## TASK INSTRUCTIONS
An exact copy of every entry is the answer here, with no pictures.

═══ MATERIAL FOR THE TASK ═══

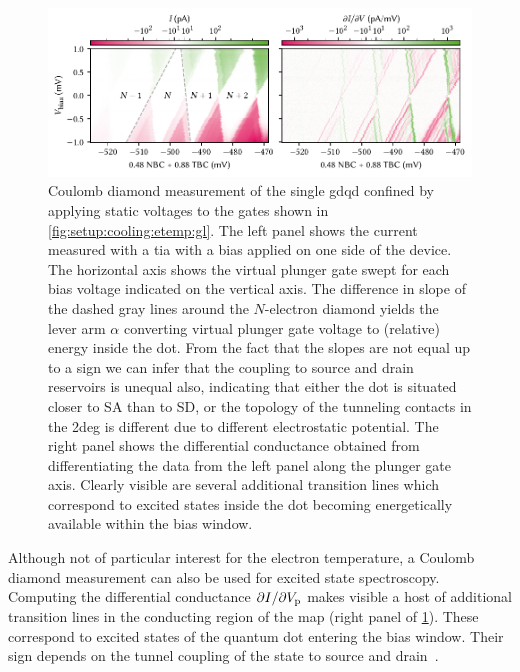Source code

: \begin{figure}
    \centering
    \includegraphics{img/pdf/setup/diamonds}
    \caption[]{
        Coulomb diamond measurement of the single \gls{gdqd} confined by applying static voltages to the gates shown in \cref{fig:setup:cooling:etemp:gl}.
        The left panel shows the current measured with a \gls{tia} with a bias applied on one side of the device.
        The horizontal axis shows the virtual plunger gate swept for each bias voltage indicated on the vertical axis.
        The difference in slope of the dashed gray lines around the $N$-electron diamond yields the lever arm $\alpha$ converting virtual plunger gate voltage to (relative) energy inside the dot.
        From the fact that the slopes are not equal up to a sign we can infer that the coupling to source and drain reservoirs is unequal also, indicating that either the dot is situated closer to SA than to SD, or the topology of the tunneling contacts in the \gls{2deg} is different due to different electrostatic potential.
        The right panel shows the differential conductance obtained from differentiating the data from the left panel along the plunger gate axis.
        Clearly visible are several additional transition lines which correspond to excited states inside the dot becoming energetically available within the bias window.
    }
    \label{fig:setup:cooling:etemp:diamonds}
\end{figure}

Although not of particular interest for the electron temperature, a Coulomb diamond measurement can also be used for excited state spectroscopy.
Computing the differential conductance $\partial I/\partial V_{\mathrm{p}}$ makes visible a host of additional transition lines in the conducting region of the map (right panel of \cref{fig:setup:cooling:etemp:diamonds}).
These correspond to excited states of the quantum dot entering the bias window.
Their sign depends on the tunnel coupling of the state to source and drain~\cite{Ihn2009}.

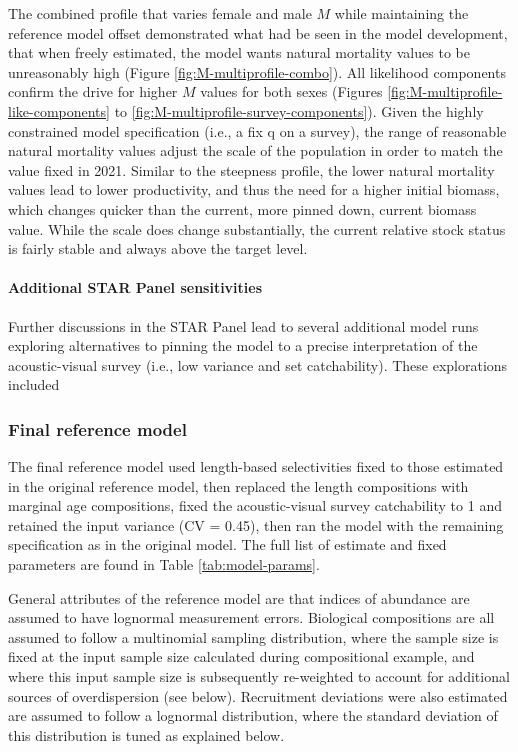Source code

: \documentclass[11pt,
  english,
  letterpaper,
]{article}
\begin{document}
The combined profile that varies female and male \(M\) while maintaining the reference model offset demonstrated what had be seen in the model development, that when freely estimated, the model wants natural mortality values to be unreasonably high (Figure \ref{fig:M-multiprofile-combo}). All likelihood components confirm the drive for higher \(M\) values for both sexes (Figures \ref{fig:M-multiprofile-like-components} to \ref{fig:M-multiprofile-survey-components}). Given the highly constrained model specification (i.e., a fix q on a survey), the range of reasonable natural mortality values adjust the scale of the population in order to match the value fixed in 2021. Similar to the steepness profile, the lower natural mortality values lead to lower productivity, and thus the need for a higher initial biomass, which changes quicker than the current, more pinned down, current biomass value. While the scale does change substantially, the current relative stock status is fairly stable and always above the target level.

\hypertarget{additional-star-panel-sensitivities}{%
\paragraph{Additional STAR Panel sensitivities}\label{additional-star-panel-sensitivities}}

Further discussions in the STAR Panel lead to several additional model runs exploring alternatives to pinning the model to a precise interpretation of the acoustic-visual survey (i.e., low variance and set catchability). These explorations included

\hypertarget{final-reference-model}{%
\subsubsection{Final reference model}\label{final-reference-model}}

The final reference model used length-based selectivities fixed to those estimated in the original reference model, then replaced the length compositions with marginal age compositions, fixed the acoustic-visual survey catchability to 1 and retained the input variance (CV = 0.45), then ran the model with the remaining specification as in the original model. The full list of estimate and fixed parameters are found in Table \ref{tab:model-params}.

General attributes of the reference model are that indices of abundance are assumed to have lognormal measurement errors. Biological compositions are all assumed to follow a multinomial sampling distribution, where the sample size is fixed at the input sample size calculated during compositional example, and where this input sample size is subsequently re-weighted to account for additional sources of overdispersion (see below). Recruitment deviations were also estimated are assumed to follow a lognormal distribution, where the standard deviation of this distribution is tuned as explained below.
\end{document}
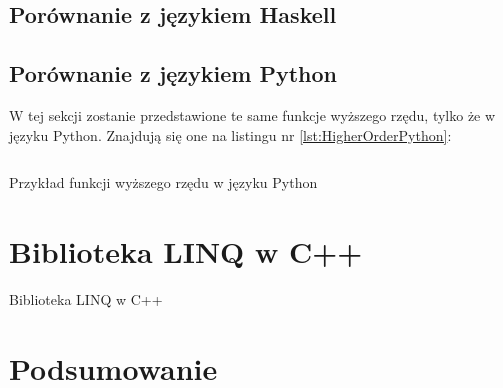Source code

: \documentclass{pracamgr}
\begin{document}
\section{Porównanie z językiem Haskell}
\section{Porównanie z językiem Python}

W tej sekcji zostanie przedstawione te same funkcje wyższego rzędu, tylko że w języku Python. 
Znajdują się one na listingu nr \ref{lst:HigherOrderPython}:
 
\begin{listing}[H]
\inputminted[mathescape, linenos, numbersep=5pt, bgcolor=bg, rulecolor=\color{darkgray}, frame=lines, framesep=2mm]{python}{../SEM1/fun.py}
\caption{Przykład funkcji wyższego rzędu w języku Python}
\label{lst:HigherOrderPython}
\end{listing}









\chapter{Biblioteka LINQ w C++}\label{r:Biblioteka}

Biblioteka LINQ w C++


\chapter{Podsumowanie}



\listoffigures
\listoftables
\end{document}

═══

## ANSWER TO THE PROBLEM
Source code

: \begin{figure}
    \centering
    \includegraphics{img/pdf/setup/diamonds}
    \caption[]{
        Coulomb diamond measurement of the single \gls{gdqd} confined by applying static voltages to the gates shown in \cref{fig:setup:cooling:etemp:gl}.
        The left panel shows the current measured with a \gls{tia} with a bias applied on one side of the device.
        The horizontal axis shows the virtual plunger gate swept for each bias voltage indicated on the vertical axis.
        The difference in slope of the dashed gray lines around the $N$-electron diamond yields the lever arm $\alpha$ converting virtual plunger gate voltage to (relative) energy inside the dot.
        From the fact that the slopes are not equal up to a sign we can infer that the coupling to source and drain reservoirs is unequal also, indicating that either the dot is situated closer to SA than to SD, or the topology of the tunneling contacts in the \gls{2deg} is different due to different electrostatic potential.
        The right panel shows the differential conductance obtained from differentiating the data from the left panel along the plunger gate axis.
        Clearly visible are several additional transition lines which correspond to excited states inside the dot becoming energetically available within the bias window.
    }
    \label{fig:setup:cooling:etemp:diamonds}
\end{figure}

Although not of particular interest for the electron temperature, a Coulomb diamond measurement can also be used for excited state spectroscopy.
Computing the differential conductance $\partial I/\partial V_{\mathrm{p}}$ makes visible a host of additional transition lines in the conducting region of the map (right panel of \cref{fig:setup:cooling:etemp:diamonds}).
These correspond to excited states of the quantum dot entering the bias window.
Their sign depends on the tunnel coupling of the state to source and drain~\cite{Ihn2009}.

Source code

: \documentclass[11pt,
  english,
  letterpaper,
]{article}
\begin{document}
The combined profile that varies female and male \(M\) while maintaining the reference model offset demonstrated what had be seen in the model development, that when freely estimated, the model wants natural mortality values to be unreasonably high (Figure \ref{fig:M-multiprofile-combo}). All likelihood components confirm the drive for higher \(M\) values for both sexes (Figures \ref{fig:M-multiprofile-like-components} to \ref{fig:M-multiprofile-survey-components}). Given the highly constrained model specification (i.e., a fix q on a survey), the range of reasonable natural mortality values adjust the scale of the population in order to match the value fixed in 2021. Similar to the steepness profile, the lower natural mortality values lead to lower productivity, and thus the need for a higher initial biomass, which changes quicker than the current, more pinned down, current biomass value. While the scale does change substantially, the current relative stock status is fairly stable and always above the target level.

\hypertarget{additional-star-panel-sensitivities}{%
\paragraph{Additional STAR Panel sensitivities}\label{additional-star-panel-sensitivities}}

Further discussions in the STAR Panel lead to several additional model runs exploring alternatives to pinning the model to a precise interpretation of the acoustic-visual survey (i.e., low variance and set catchability). These explorations included

\hypertarget{final-reference-model}{%
\subsubsection{Final reference model}\label{final-reference-model}}

The final reference model used length-based selectivities fixed to those estimated in the original reference model, then replaced the length compositions with marginal age compositions, fixed the acoustic-visual survey catchability to 1 and retained the input variance (CV = 0.45), then ran the model with the remaining specification as in the original model. The full list of estimate and fixed parameters are found in Table \ref{tab:model-params}.

General attributes of the reference model are that indices of abundance are assumed to have lognormal measurement errors. Biological compositions are all assumed to follow a multinomial sampling distribution, where the sample size is fixed at the input sample size calculated during compositional example, and where this input sample size is subsequently re-weighted to account for additional sources of overdispersion (see below). Recruitment deviations were also estimated are assumed to follow a lognormal distribution, where the standard deviation of this distribution is tuned as explained below.
\end{document}
Source code

: \documentclass{pracamgr}
\begin{document}
\section{Porównanie z językiem Haskell}
\section{Porównanie z językiem Python}

W tej sekcji zostanie przedstawione te same funkcje wyższego rzędu, tylko że w języku Python. 
Znajdują się one na listingu nr \ref{lst:HigherOrderPython}:
 
\begin{listing}[H]
\inputminted[mathescape, linenos, numbersep=5pt, bgcolor=bg, rulecolor=\color{darkgray}, frame=lines, framesep=2mm]{python}{../SEM1/fun.py}
\caption{Przykład funkcji wyższego rzędu w języku Python}
\label{lst:HigherOrderPython}
\end{listing}









\chapter{Biblioteka LINQ w C++}\label{r:Biblioteka}

Biblioteka LINQ w C++


\chapter{Podsumowanie}



\listoffigures
\listoftables
\end{document}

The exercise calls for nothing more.